Surface was one of NBC's first attempts to find a new Lost that at the time was in its second season, where it was taking over all of America. Unfortunately, Surface ended up being wronged because of the network's high expectations. Airing Mondays at 8 pm, it opened with a decent average of 11 million viewers. It was not the most watched show of fall 2005, but it managed to build a loyal following until it went on hiatus too soon for the Olympics. When it came back, it dropped to 7 million of viewers and happily climbed to a 9.1 in the ratings. NBC ordered a full season that was shortened to 15 episodes, and thus there were rumors of a possible end in the first season. Executives in 2006 revealed that perhaps Surface would return for a second season after seeing a surge, but it wasn't enough. It was canceled in May with a cliffhanger, and a campaign took place at the time by fans to bring it back.

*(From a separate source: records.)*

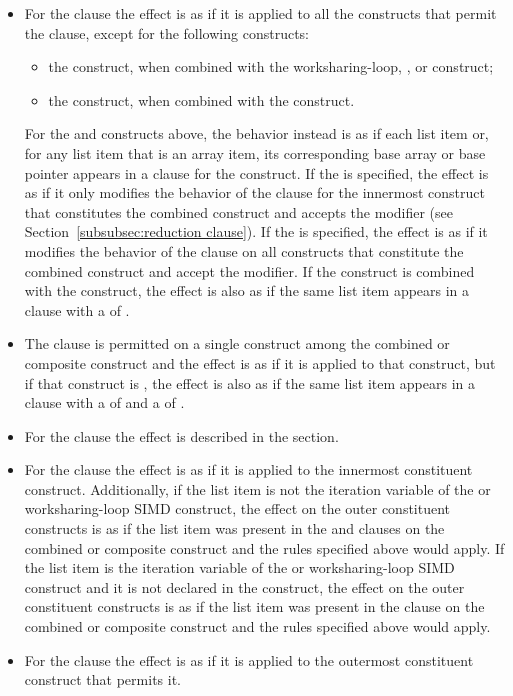 \begin{itemize}
\item For the  clause the effect is as if it is applied to all the constructs that permit
the clause, except for the following constructs:
\begin{itemize}
\item the  construct, when combined with the
    worksharing-loop, , or  construct;
\item the  construct,  when combined with the  construct.
\end{itemize}
For the  and  constructs above, the behavior
instead is as if each list item or, for any list item that is an array item, its corresponding
base array or base pointer appears in a  clause for the construct.
If the   is specified, the effect is as if it only modifies
the behavior of the  clause for the innermost construct that
constitutes the combined construct and accepts the modifier (see
Section~\ref{subsubsec:reduction clause}). If the 
 is specified, the effect is as if it modifies the
behavior of the  clause on all constructs that constitute
the combined construct and accept the modifier.  If the construct is combined with
the  construct, the effect is also as if the same list item
appears in a  clause with a  of .

\item The  clause is permitted on a single construct
among the combined or composite construct and the effect is as if it is
applied to that construct, but if that construct is , the
effect is also as if the same list item appears in a  clause with
a  of  and a  of
.

\item For the  clause the effect is described in the  section.

\item For the  clause the effect is as if it is applied to the innermost
constituent construct.
Additionally, if the list item is not the iteration variable of the
 or worksharing-loop SIMD
construct, the effect on the outer constituent constructs is as if the list item was present
in the  and  clauses on the combined or
composite construct and the rules specified above would apply.  If the list item is the
iteration variable of the  or worksharing-loop SIMD construct and it is not declared in the construct,
the effect on the outer constituent constructs is as if the list item was present in the
 clause on the combined or composite construct and the rules specified above
would apply.

\item For the  clause the effect is as if it is applied to the
outermost constituent construct that permits it.

\end{itemize}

There were even rumors of a possible ending on the DVD release that unfortunately did not happen, as well as a possible sale to the Sci-fi channel (Syfy) that for budget reasons did not pick up the second season.


Honestly, Surface could have become something really big. It wasn't a copy of Lost, and it was in development at the same time. The series was going strong and could become that kind of show that was part of childhood and evolve into a certain period like Stranger Things, Primeval, and Once Upon a Time. All it needed was more love from the network and a bigger investment.

The show could explore a lot about the ocean and its depths. It could create and recreate stories in a world dominated by water full of sea monsters, just like The Walking Dead did with zombies. The story was heading towards immense potential that unfortunately was not realized. Just as Lost became Lost, Surface could have bcome Surface.